The Usefulness of Subfascial Temporalis Dissection Method in Pterional Craniotomy.
Jun Hyeok Song, Myung Hyun Kim, Sung Hak Kim, Kyu Man Shin, Hoon Kap Lee
1Department of Neurosurgery, College of Medicine, Ewha Womans University, Seoul, Korea.
2Department of Neurosurgery, College of Medicine, Korea University, Seoul, Korea.

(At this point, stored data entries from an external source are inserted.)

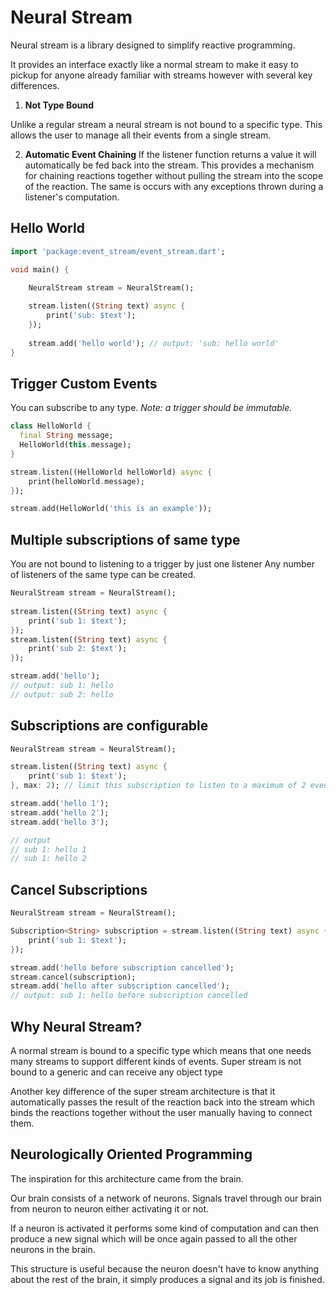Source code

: # Neural Stream
Neural stream is a library designed to simplify reactive programming.

It provides an interface exactly like a normal stream to make it easy to pickup for 
anyone already familiar with streams however with several key differences.

1. **Not Type Bound**

Unlike a regular stream a neural stream is not bound to a specific type. 
This allows the user to manage all their events from a single stream.

2. **Automatic Event Chaining**
If the listener function returns a value it will automatically be fed back into the stream. This provides a mechanism for chaining reactions together without pulling the stream into the 
scope of the reaction. The same is occurs with any exceptions thrown during a listener's computation.

## Hello World
``` Dart
import 'package:event_stream/event_stream.dart';

void main() {

    NeuralStream stream = NeuralStream();
    
    stream.listen((String text) async {
        print('sub: $text');
    });
    
    stream.add('hello world'); // output: 'sub: hello world'
}
```

## Trigger Custom Events
You can subscribe to any type. *Note: a trigger should be immutable.*
``` Dart
class HelloWorld {
  final String message;
  HelloWorld(this.message);
}

stream.listen((HelloWorld helloWorld) async {
    print(helloWorld.message);
});

stream.add(HelloWorld('this is an example'));
```

## Multiple subscriptions of same type
You are not bound to listening to a trigger by just one listener
Any number of listeners of the same type can be created.
``` Dart
NeuralStream stream = NeuralStream();
    
stream.listen((String text) async {
    print('sub 1: $text');
});
stream.listen((String text) async {
    print('sub 2: $text');
});

stream.add('hello'); 
// output: sub 1: hello
// output: sub 2: hello
```

## Subscriptions are configurable
``` Dart
NeuralStream stream = NeuralStream();

stream.listen((String text) async {
    print('sub 1: $text');
}, max: 2); // limit this subscription to listen to a maximum of 2 events

stream.add('hello 1'); 
stream.add('hello 2'); 
stream.add('hello 3'); 

// output
// sub 1: hello 1
// sub 1: hello 2
```

## Cancel Subscriptions
``` Dart
NeuralStream stream = NeuralStream();

Subscription<String> subscription = stream.listen((String text) async {
    print('sub 1: $text');
});

stream.add('hello before subscription cancelled'); 
stream.cancel(subscription);
stream.add('hello after subscription cancelled'); 
// output: sub 1: hello before subscription cancelled
```

## Why Neural Stream?
A normal stream is bound to a specific type <T> which means that one needs many streams to support
different kinds of events. Super stream is not bound to a generic and can receive any object type

Another key difference of the super stream architecture is that it automatically passes the result 
of the reaction back into the stream which binds the reactions together without the user manually
having to connect them.


## Neurologically Oriented Programming
The inspiration for this architecture came from the brain. 

Our brain consists of a network of neurons. Signals travel through our brain from neuron to neuron
either activating it or not. 

If a neuron is activated it performs some kind of computation and can then produce a new signal
which will be once again passed to all the other neurons in the brain.

This structure is useful because the neuron doesn't have to know anything about the rest of the brain, it 
simply produces a signal and its job is finished.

The pterional craniotomy is the one of the most frequently used surgical procedures in the field of neurosurgery. Two main methods(muscle-splitting and interfascial technique) of the temporalis dissection and its modifications have been described in detail in the neurosurgical literature. But the muscle splitting technique may limit the exposure of the skull base and the interfascial dissection carries a significant risk of frontalis nerve palsy. The authors have used the subfascial dissection method and compared it with other two techniques in the aspects of functional and cosmetic outcomes. A total of 253 consecutive patients who underwent pterional craniotomies between January 1990 and June 1995 were selected. Among these, interfascial technique was used in 92 patients, muscle-splitting method in 93 patients, and subfascial temporalis dissection in 68 patients . The patients were examined to compare the incidence of facial nerve palsy, the presence of chewing difficulty, temporal asymmetry and the degree of maximal mouth opening. The interfascial approach showed the worst outcome in preserving frontalis nerve and maintaining temporal symmetry(p<0.05). There were no significant differences among these three techniques in maximal mouth opening and chewing difficulties. In conclusion, the subfascial temporalis dissection technique enable many surgeons to perform pterional craniotomies without fear of frontalis nerve injury while obtainig satisfactory operative exposure. We believe this is the choice of dissection method when performing pterional craniotomy.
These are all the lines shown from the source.